- **TASK GOAL**
Give the number of lines in the data that hold the word "Integration", and nothing else.

----

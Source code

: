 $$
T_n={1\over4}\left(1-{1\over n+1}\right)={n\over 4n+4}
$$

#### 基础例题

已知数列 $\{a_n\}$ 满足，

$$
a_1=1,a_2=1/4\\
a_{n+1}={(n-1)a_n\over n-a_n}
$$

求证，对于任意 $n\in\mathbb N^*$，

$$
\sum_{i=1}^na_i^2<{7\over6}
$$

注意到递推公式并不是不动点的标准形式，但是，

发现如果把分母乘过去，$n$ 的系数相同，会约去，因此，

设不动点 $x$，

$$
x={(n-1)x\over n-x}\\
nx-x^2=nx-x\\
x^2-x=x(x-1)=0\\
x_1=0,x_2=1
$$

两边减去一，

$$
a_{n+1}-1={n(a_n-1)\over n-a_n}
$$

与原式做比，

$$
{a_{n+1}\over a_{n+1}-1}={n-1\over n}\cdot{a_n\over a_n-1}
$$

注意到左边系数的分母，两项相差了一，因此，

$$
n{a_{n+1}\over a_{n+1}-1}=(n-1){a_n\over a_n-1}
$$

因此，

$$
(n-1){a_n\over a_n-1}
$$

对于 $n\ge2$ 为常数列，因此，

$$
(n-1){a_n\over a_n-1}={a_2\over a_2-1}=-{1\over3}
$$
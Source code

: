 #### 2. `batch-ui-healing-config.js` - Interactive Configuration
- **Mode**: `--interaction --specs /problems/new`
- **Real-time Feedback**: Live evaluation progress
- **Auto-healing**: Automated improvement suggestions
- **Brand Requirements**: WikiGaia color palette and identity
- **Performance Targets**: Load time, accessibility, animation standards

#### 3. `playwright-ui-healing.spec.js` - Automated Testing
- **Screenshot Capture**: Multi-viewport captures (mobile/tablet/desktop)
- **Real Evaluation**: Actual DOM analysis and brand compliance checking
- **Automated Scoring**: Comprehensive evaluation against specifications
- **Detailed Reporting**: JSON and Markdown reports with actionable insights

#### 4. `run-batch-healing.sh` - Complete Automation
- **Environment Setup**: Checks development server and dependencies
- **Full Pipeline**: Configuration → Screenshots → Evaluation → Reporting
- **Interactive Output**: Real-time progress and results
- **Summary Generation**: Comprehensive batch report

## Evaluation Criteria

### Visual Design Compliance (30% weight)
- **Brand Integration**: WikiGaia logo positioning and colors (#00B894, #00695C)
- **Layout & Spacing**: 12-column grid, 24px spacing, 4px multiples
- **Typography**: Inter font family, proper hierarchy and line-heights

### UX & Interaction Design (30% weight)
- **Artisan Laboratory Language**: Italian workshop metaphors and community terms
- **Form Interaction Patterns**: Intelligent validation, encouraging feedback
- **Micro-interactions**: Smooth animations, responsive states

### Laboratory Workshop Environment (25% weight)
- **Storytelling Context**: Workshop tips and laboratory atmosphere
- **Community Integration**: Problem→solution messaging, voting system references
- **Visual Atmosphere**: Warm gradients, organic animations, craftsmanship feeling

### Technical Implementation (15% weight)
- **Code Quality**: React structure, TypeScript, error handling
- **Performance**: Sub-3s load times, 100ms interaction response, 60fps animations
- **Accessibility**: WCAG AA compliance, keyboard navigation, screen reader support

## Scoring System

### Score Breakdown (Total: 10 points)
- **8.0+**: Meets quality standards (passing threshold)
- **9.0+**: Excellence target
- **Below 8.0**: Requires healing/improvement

----

- **SOLUTION TO THIS TASK**
2